Repentinamente, obstinadamente Marta se ha transformado en una mujer veinte años mayor de lo que es. Quiere satisfacer, no el capricho de una mujer-núbil, o la ternísima pasión de una muchacha-adolescente, sino el capricho obsesionado de una mujer-mujer en la curva de sus últimas esperanzas como mujer-mujer. No persigue al hombre, está investigando afanosamente el misterio.

—Verás, Manolo es un arquitecto joven que no le dejan hacer aquí las ideas que él tiene en la cabeza. No es un bohemio, no es un loco, es un hombre normal…

—Pues no es tan normal —se interrumpe Marta, fija siempre su idea erótica a la hora de descubrir al hombre-enigma.

—Piensa por un momento que quizá no eres tú la normal, piénsalo.

—¡No quiero! —y el mohín de Marta la transforma, otra vez, en la muchacha veintiochoañera y tozuda.

—Tú vives en un mundo y él en otro —bebí de un solo trago todo el contenido del vaso—. De acuerdo —digo—. Te llevo a casa y os dejo solos, ¿tranquila?

Iñaki estaba en el hangar del aeropuerto. Nuestro venerable profesor Atlas volvería pronto al adverbio de lugar «allí», que es el confortable cubil de Sonia. Manolo, después de la borrachera del otro día —que por fin lo consiguió aun a costa de soportar a la intelectual llamada Silvia—, estaba, a buen seguro, sobre su tablero de dibujo. Silverio tenía una cena en Jerez con sus tres amigas y otros viejos amigos. A Marta le redobla en el pecho el lejano tambor del misterio de Manolo. Puse el coche a tope y la llevé hasta nuestro apartamento. «Sé que no actúo bien», me repetía. «Esto no se hace con un hombre como Manolo», seguía insistiéndome a mí mismo.

—¡Ahí lo tienes! —le dije mientras señalaba el rectángulo de una ventana.

Y me marché de allí sin querer pensar en nada.

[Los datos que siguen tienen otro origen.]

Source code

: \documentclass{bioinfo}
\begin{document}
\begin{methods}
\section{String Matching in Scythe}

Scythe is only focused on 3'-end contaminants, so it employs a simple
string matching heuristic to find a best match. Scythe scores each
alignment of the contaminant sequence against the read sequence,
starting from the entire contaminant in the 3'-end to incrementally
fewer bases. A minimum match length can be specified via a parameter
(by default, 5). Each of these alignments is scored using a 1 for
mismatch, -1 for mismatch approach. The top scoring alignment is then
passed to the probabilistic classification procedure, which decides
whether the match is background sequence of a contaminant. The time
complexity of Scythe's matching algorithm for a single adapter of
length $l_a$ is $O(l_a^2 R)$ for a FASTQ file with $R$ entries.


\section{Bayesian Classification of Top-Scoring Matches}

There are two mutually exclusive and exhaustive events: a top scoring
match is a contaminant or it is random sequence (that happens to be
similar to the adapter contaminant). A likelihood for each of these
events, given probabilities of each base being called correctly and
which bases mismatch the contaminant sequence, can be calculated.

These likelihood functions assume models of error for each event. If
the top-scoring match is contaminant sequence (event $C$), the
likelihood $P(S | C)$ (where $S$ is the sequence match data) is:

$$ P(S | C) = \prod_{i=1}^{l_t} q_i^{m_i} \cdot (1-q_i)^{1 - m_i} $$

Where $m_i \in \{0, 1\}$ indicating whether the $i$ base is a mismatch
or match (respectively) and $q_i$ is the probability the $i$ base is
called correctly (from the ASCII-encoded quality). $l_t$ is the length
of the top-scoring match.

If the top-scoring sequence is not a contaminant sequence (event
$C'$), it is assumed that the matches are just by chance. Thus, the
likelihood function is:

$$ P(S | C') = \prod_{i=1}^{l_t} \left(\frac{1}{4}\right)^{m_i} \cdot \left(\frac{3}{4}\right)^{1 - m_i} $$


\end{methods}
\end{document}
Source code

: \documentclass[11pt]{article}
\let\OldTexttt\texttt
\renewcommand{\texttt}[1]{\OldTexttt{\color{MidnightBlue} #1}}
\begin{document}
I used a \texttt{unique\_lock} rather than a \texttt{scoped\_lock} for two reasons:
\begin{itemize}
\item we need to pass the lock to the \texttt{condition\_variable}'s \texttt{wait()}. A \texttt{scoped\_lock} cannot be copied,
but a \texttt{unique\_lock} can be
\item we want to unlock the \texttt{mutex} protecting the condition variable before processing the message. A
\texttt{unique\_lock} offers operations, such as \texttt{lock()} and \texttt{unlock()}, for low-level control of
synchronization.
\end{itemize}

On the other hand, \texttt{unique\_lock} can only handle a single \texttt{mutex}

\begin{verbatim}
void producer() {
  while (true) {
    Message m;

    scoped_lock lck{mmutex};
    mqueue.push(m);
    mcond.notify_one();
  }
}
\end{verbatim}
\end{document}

Hay nuevos amigos y viejos clientes en el club de Sonia, tan blanco sobre la colina que parece que ha sido depositado por un paracaídas sobre la prominencia del paisaje. Marta sube las escaleras, mientras escucha el repicar de las campanas que le anuncian, como un aleluya, la proximidad del misterio que ella, con su sabiduría de mujer mundana, pretende sofaldar. Hace bochorno. Sonia discute alegremente las últimas opiniones de la buena sociedad sobre el problema de la píldora anticonceptiva. Loto asegura a un inglés amigo de la casa que la decoración, más que un arte, es un rito. «¿Y Laura?». Se ha marchado con Fernando.

Quiero encontrar a Laura. ¡Qué estupidez! Laura estaba, a buen seguro, bailando, bebiendo y abriendo sus blancos dientes en una risa contagiosa de ex-colegial londinense. Anduve por las calles, entré en el cafetín de Amador, hay allí en las viejas y chicas plazuelas por descubrir un olor profundo a flores frescas, en un bar cosmopolita y fúnebre Lola y Marcos el de Amador simulan un amor apasionado. Estoy solo. Estaba solo porque Silverio tenía una cena en Jerez, Iñaki otra en Málaga, y Laura, siempre Laura, se había marchado con Fernando. Los geranios manchan de rojo el fondo encalado de las fachadas. Escuadras de beatniks de todos los colores y de todos los idiomas —incluido seguramente el esperanto— deambulan agotadoramente, y hay otros vagabundos, los que ejercen con el dinero de las bancas sólidas, que cruzan a toda velocidad las calles con sus buenos automóviles. El efecto de sus faros es relampagueante. La muerte acecha detrás de cada curva, al otro lado del precipicio de una rasante. Pero nadie piensa en eso. Fernando era aficionado a esta clase de emocionantes carreras. Yo estaba solo. Pero a mi alrededor flotaba incandescente la música impresa en cientos de microsurcos de cuarenta-y-cinco-revoluciones-por-minuto, la música que se baila silenciosamente en cien cuevas distintas, por un centenar o dos centenares o qué sé yo cuántas parejas estoicamente enderezadas, relajadamente distorsionadas.

—Me voy a morir pronto —había dicho Marta.

(La voz de Joan Baez recuerda vagamente a Nueva Orleans.)

—… En Alemania venden píldoras anticonceptivas sin riesgo alguno.

(Los gritos de Halliday dibujan las formas, eternamente jóvenes de las muchachas, de las adolescentes, de las mujeres.)

—Te digo, niño, que la decoración no es arte, sino un rito…

(La electrónica al servicio de la música es el penúltimo grito, el próximo…)

—Laura se ha marchado con Fernando…

Estoy solo. Estaba absolutamente solo. Y encima el hielo rosado de los neones.